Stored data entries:
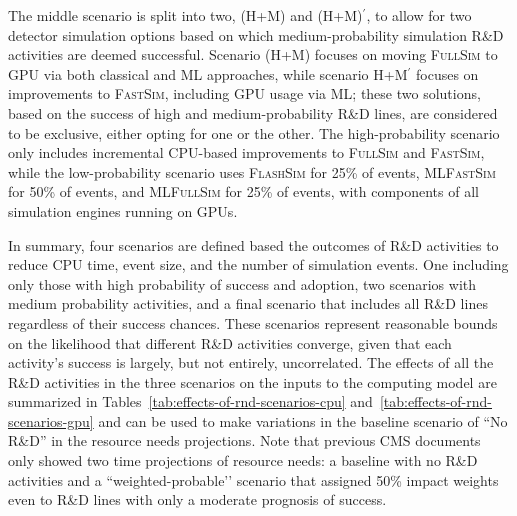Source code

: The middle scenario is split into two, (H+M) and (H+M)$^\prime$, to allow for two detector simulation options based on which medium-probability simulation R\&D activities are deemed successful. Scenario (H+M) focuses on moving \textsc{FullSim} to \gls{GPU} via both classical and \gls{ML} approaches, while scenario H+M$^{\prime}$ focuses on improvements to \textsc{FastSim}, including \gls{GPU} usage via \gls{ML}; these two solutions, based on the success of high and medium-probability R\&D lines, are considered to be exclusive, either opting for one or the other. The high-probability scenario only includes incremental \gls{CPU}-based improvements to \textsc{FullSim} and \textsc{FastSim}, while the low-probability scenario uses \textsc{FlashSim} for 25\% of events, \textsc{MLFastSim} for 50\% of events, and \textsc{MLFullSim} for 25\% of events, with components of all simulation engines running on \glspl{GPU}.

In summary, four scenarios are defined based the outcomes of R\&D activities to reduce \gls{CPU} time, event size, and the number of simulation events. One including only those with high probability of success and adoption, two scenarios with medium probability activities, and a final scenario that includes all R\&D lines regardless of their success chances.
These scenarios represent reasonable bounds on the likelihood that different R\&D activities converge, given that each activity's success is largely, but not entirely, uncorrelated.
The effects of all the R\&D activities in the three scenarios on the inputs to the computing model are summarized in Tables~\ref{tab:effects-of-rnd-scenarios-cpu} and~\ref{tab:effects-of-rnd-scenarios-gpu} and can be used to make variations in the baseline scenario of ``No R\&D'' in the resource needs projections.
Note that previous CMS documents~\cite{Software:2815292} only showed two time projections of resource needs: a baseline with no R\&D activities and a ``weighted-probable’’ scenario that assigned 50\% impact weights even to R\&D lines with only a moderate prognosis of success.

What you need to do:
Except for the pictures, set down all of the records exactly as they are.

Answer box:
Source code

: The middle scenario is split into two, (H+M) and (H+M)$^\prime$, to allow for two detector simulation options based on which medium-probability simulation R\&D activities are deemed successful. Scenario (H+M) focuses on moving \textsc{FullSim} to \gls{GPU} via both classical and \gls{ML} approaches, while scenario H+M$^{\prime}$ focuses on improvements to \textsc{FastSim}, including \gls{GPU} usage via \gls{ML}; these two solutions, based on the success of high and medium-probability R\&D lines, are considered to be exclusive, either opting for one or the other. The high-probability scenario only includes incremental \gls{CPU}-based improvements to \textsc{FullSim} and \textsc{FastSim}, while the low-probability scenario uses \textsc{FlashSim} for 25\% of events, \textsc{MLFastSim} for 50\% of events, and \textsc{MLFullSim} for 25\% of events, with components of all simulation engines running on \glspl{GPU}.

In summary, four scenarios are defined based the outcomes of R\&D activities to reduce \gls{CPU} time, event size, and the number of simulation events. One including only those with high probability of success and adoption, two scenarios with medium probability activities, and a final scenario that includes all R\&D lines regardless of their success chances.
These scenarios represent reasonable bounds on the likelihood that different R\&D activities converge, given that each activity's success is largely, but not entirely, uncorrelated.
The effects of all the R\&D activities in the three scenarios on the inputs to the computing model are summarized in Tables~\ref{tab:effects-of-rnd-scenarios-cpu} and~\ref{tab:effects-of-rnd-scenarios-gpu} and can be used to make variations in the baseline scenario of ``No R\&D'' in the resource needs projections.
Note that previous CMS documents~\cite{Software:2815292} only showed two time projections of resource needs: a baseline with no R\&D activities and a ``weighted-probable’’ scenario that assigned 50\% impact weights even to R\&D lines with only a moderate prognosis of success.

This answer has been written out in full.